Of all of the UK buzz bands to crop up over the last couple of years, the Phantom Band has remained one of the most mysterious to me. The band’s debut, Checkmate Savage, was a solid album, but it didn’t always gel, lacking a sense of focus. On top of that, the songs themselves felt abnormally constrained for a debut. The album really left me wondering what exactly the band’s ultimate vision was. Here we are, a year and a half later, and the Phantom Band has already delivered its follow up The Wants. Although The Wants may not shed much light on the band’s intentions, it does find them becoming nearly unhinged, letting the listener hear what this band is really capable of.

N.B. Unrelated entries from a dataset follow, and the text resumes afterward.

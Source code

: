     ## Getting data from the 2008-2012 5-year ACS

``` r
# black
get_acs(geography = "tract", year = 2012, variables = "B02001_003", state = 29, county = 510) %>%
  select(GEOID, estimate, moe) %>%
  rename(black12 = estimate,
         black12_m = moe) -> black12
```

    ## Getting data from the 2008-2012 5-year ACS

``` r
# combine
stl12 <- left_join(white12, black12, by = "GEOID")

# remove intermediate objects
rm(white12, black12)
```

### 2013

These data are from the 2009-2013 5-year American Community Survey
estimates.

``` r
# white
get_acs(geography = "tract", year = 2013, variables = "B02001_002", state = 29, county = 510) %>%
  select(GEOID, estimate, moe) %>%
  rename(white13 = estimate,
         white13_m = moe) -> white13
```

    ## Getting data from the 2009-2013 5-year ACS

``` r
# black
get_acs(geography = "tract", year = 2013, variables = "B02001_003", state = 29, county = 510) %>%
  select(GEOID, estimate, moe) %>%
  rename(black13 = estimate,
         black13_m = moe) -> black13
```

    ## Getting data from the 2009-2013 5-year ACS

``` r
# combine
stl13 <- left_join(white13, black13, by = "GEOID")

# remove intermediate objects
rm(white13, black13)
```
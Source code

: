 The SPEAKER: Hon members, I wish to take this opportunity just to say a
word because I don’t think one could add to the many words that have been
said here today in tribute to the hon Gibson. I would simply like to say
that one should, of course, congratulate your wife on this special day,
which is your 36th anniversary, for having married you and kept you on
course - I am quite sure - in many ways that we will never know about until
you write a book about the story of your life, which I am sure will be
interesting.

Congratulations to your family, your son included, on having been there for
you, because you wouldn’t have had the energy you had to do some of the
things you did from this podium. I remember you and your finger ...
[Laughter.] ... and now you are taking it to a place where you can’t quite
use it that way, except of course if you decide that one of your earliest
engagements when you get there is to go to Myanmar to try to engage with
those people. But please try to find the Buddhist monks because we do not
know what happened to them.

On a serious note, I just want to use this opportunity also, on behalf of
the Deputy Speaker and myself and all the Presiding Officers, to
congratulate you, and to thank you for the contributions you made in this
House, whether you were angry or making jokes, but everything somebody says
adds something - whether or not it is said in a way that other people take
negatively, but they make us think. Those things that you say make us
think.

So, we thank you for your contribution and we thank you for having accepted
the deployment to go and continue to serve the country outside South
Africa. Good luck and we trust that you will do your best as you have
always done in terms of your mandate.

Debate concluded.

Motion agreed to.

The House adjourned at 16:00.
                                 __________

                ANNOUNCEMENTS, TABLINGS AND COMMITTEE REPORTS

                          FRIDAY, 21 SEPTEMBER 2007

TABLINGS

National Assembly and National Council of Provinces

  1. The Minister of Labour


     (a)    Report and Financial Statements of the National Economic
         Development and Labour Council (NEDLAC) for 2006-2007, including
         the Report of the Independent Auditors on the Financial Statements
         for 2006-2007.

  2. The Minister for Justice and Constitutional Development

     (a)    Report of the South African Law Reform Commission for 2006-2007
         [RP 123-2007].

The Wants is a dense album; its winding passages require quite a bit of attention to uncover. It’s an overused cliché for a reviewer to call an album full of subtleties a grower, but there really is no better description for an album this opaque. “The None of One” unpacks slowly, building from a beautiful folk song into something altogether menacing. Each instrument is slowly introduced until a motorik beat kicks in and drives the song forward, only to veer right off into a synth based closing crammed with cascading sounds pulling in all directions. This track alone sees banjos, analog synths, and pianos colliding together. Elsewhere, songs are adorned with vibraphones, dulcimers, doo-wop harmonies and even something called a shelvaphone.

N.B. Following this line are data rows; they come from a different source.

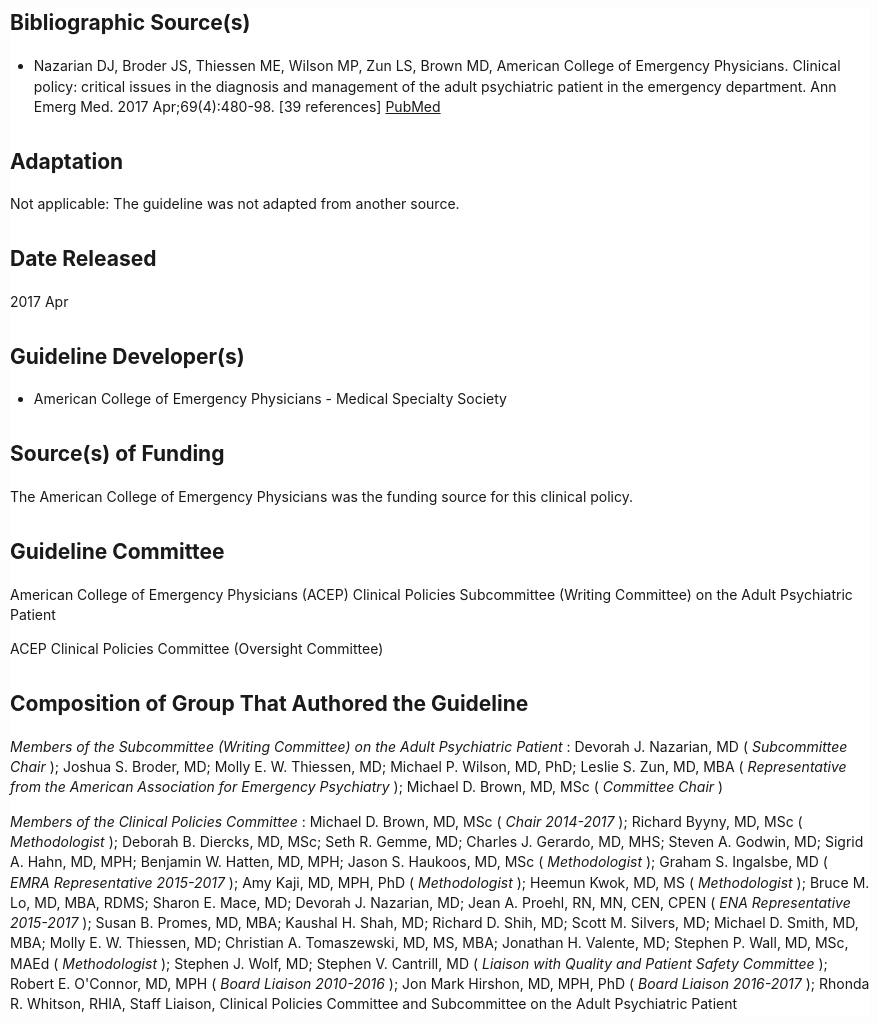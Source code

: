## Bibliographic Source(s)

- Nazarian DJ, Broder JS, Thiessen ME, Wilson MP, Zun LS, Brown MD, American College of Emergency Physicians. Clinical policy: critical issues in the diagnosis and management of the adult psychiatric patient in the emergency department. Ann Emerg Med. 2017 Apr;69(4):480-98. [39 references] [ PubMed ](http://www.ncbi.nlm.nih.gov/entrez/query.fcgi?cmd=Retrieve&db=pubmed&dopt=Abstract&list_uids=28335913)

## Adaptation



Not applicable: The guideline was not adapted from another source.

## Date Released

2017 Apr

## Guideline Developer(s)

- American College of Emergency Physicians - Medical Specialty Society

## Source(s) of Funding



The American College of Emergency Physicians was the funding source for this clinical policy.

## Guideline Committee



American College of Emergency Physicians (ACEP) Clinical Policies Subcommittee (Writing Committee) on the Adult Psychiatric Patient

ACEP Clinical Policies Committee (Oversight Committee)

## Composition of Group That Authored the Guideline



 _Members of the Subcommittee (Writing Committee) on the Adult Psychiatric Patient_ : Devorah J. Nazarian, MD ( _Subcommittee Chair_ ); Joshua S. Broder, MD; Molly E. W. Thiessen, MD; Michael P. Wilson, MD, PhD; Leslie S. Zun, MD, MBA ( _Representative from the American Association for Emergency Psychiatry_ ); Michael D. Brown, MD, MSc ( _Committee Chair_ )

_Members of the Clinical Policies Committee_ : Michael D. Brown, MD, MSc ( _Chair 2014-2017_ ); Richard Byyny, MD, MSc ( _Methodologist_ ); Deborah B. Diercks, MD, MSc; Seth R. Gemme, MD; Charles J. Gerardo, MD, MHS; Steven A. Godwin, MD; Sigrid A. Hahn, MD, MPH; Benjamin W. Hatten, MD, MPH; Jason S. Haukoos, MD, MSc ( _Methodologist_ ); Graham S. Ingalsbe, MD ( _EMRA Representative 2015-2017_ ); Amy Kaji, MD, MPH, PhD ( _Methodologist_ ); Heemun Kwok, MD, MS ( _Methodologist_ ); Bruce M. Lo, MD, MBA, RDMS; Sharon E. Mace, MD; Devorah J. Nazarian, MD; Jean A. Proehl, RN, MN, CEN, CPEN ( _ENA Representative 2015-2017_ ); Susan B. Promes, MD, MBA; Kaushal H. Shah, MD; Richard D. Shih, MD; Scott M. Silvers, MD; Michael D. Smith, MD, MBA; Molly E. W. Thiessen, MD; Christian A. Tomaszewski, MD, MS, MBA; Jonathan H. Valente, MD; Stephen P. Wall, MD, MSc, MAEd ( _Methodologist_ ); Stephen J. Wolf, MD; Stephen V. Cantrill, MD ( _Liaison with Quality and Patient Safety Committee_ ); Robert E. O'Connor, MD, MPH ( _Board Liaison 2010-2016_ ); Jon Mark Hirshon, MD, MPH, PhD ( _Board Liaison 2016-2017_ ); Rhonda R. Whitson, RHIA, Staff Liaison, Clinical Policies Committee and Subcommittee on the Adult Psychiatric Patient
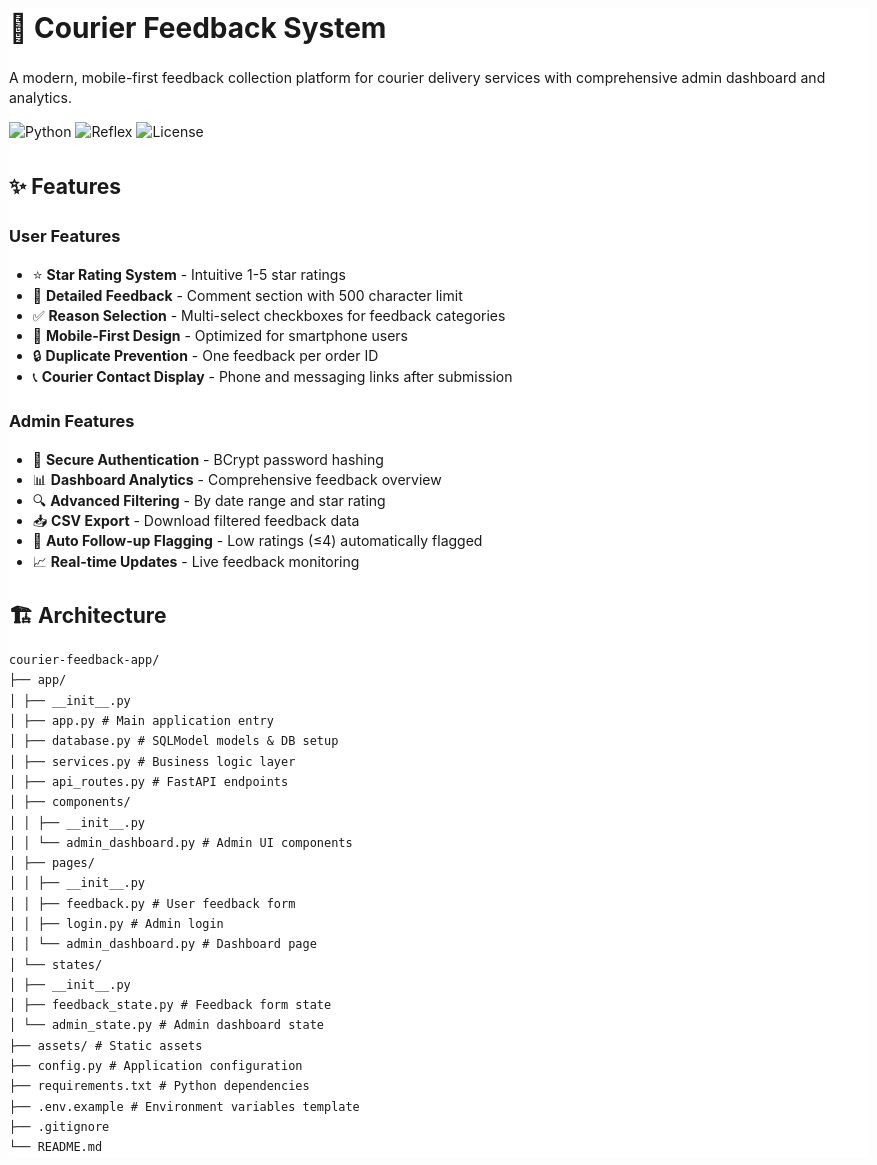 # 🚚 Courier Feedback System

A modern, mobile-first feedback collection platform for courier delivery services with comprehensive admin dashboard and analytics.

![Python](https://img.shields.io/badge/Python-3.11+-blue.svg)
![Reflex](https://img.shields.io/badge/Reflex-0.4+-purple.svg)
![License](https://img.shields.io/badge/License-MIT-green.svg)

## ✨ Features

### User Features
- ⭐ **Star Rating System** - Intuitive 1-5 star ratings
- 💬 **Detailed Feedback** - Comment section with 500 character limit
- ✅ **Reason Selection** - Multi-select checkboxes for feedback categories
- 📱 **Mobile-First Design** - Optimized for smartphone users
- 🔒 **Duplicate Prevention** - One feedback per order ID
- 📞 **Courier Contact Display** - Phone and messaging links after submission

### Admin Features
- 🔐 **Secure Authentication** - BCrypt password hashing
- 📊 **Dashboard Analytics** - Comprehensive feedback overview
- 🔍 **Advanced Filtering** - By date range and star rating
- 📥 **CSV Export** - Download filtered feedback data
- 🚨 **Auto Follow-up Flagging** - Low ratings (≤4) automatically flagged
- 📈 **Real-time Updates** - Live feedback monitoring

## 🏗️ Architecture

```
courier-feedback-app/
├── app/
│ ├── __init__.py
│ ├── app.py # Main application entry
│ ├── database.py # SQLModel models & DB setup
│ ├── services.py # Business logic layer
│ ├── api_routes.py # FastAPI endpoints
│ ├── components/
│ │ ├── __init__.py
│ │ └── admin_dashboard.py # Admin UI components
│ ├── pages/
│ │ ├── __init__.py
│ │ ├── feedback.py # User feedback form
│ │ ├── login.py # Admin login
│ │ └── admin_dashboard.py # Dashboard page
│ └── states/
│ ├── __init__.py
│ ├── feedback_state.py # Feedback form state
│ └── admin_state.py # Admin dashboard state
├── assets/ # Static assets
├── config.py # Application configuration
├── requirements.txt # Python dependencies
├── .env.example # Environment variables template
├── .gitignore
└── README.md

```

The Phantom Band’s adventurous spirit is reminiscent of Super Furry Animals or the Beta Band; they’re a band searching, exploring their options and ending up with comparison-defying gems. No concept is too out there and their creativity is certainly admirable. When their ideas work, the results are galvanizing – “Everybody Knows It’s True” is a beautiful melting pot of inspirations. Occasionally, however, otherwise superb songs are mired by oddly distracting production touches. On the opener “A Glamour,” The Phantom Band squeeze an awful lot of melody out of song built around one chord. At the same time, all of the bizarre sounds supporting the rhythm section divert the listener from the song’s weightiness. It’s really the album’s one major flaw, but it’s an easy one to overlook considering the overly controlled nature of the band’s debut.

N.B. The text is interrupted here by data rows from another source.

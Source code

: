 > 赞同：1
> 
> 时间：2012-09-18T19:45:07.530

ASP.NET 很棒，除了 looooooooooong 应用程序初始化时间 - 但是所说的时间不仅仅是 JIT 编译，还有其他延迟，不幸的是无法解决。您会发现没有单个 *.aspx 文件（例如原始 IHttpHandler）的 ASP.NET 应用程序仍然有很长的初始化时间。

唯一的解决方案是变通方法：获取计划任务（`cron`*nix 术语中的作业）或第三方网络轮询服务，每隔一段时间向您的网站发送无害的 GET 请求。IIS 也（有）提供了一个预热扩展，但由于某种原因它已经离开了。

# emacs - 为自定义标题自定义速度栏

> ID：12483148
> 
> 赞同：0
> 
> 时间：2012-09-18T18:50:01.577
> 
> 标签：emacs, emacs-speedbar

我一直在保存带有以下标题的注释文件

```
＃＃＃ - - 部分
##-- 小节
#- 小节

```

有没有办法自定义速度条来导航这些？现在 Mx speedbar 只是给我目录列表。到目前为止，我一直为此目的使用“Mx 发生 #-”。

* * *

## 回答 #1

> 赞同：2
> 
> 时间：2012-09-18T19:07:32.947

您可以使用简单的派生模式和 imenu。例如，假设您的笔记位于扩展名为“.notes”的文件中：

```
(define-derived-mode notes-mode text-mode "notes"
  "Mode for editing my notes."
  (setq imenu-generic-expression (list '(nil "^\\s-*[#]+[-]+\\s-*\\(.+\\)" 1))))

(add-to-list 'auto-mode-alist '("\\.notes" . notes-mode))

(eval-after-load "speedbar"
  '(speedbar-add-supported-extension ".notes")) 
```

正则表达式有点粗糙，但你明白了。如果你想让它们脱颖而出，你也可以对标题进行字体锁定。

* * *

The Phantom Band covers a lot of ground on The Wants, and it’s not the most obvious ground either. Somehow, the band manages to give it all a purpose; each shifting mood offsets the last in what is ultimately a set of interlocking pieces forming one fascinating whole. There was some serious thought put into the dynamics here. That’s not to say every decision they came up with was a good one- some songs seemed so crowded they almost feel cartoonish – but you can at least respect the attention to detail and sheer ambition. An album as mystifying as The Wants doesn’t need to be perfect; the listener does just fine letting the Phantom Band’s imagination run wild.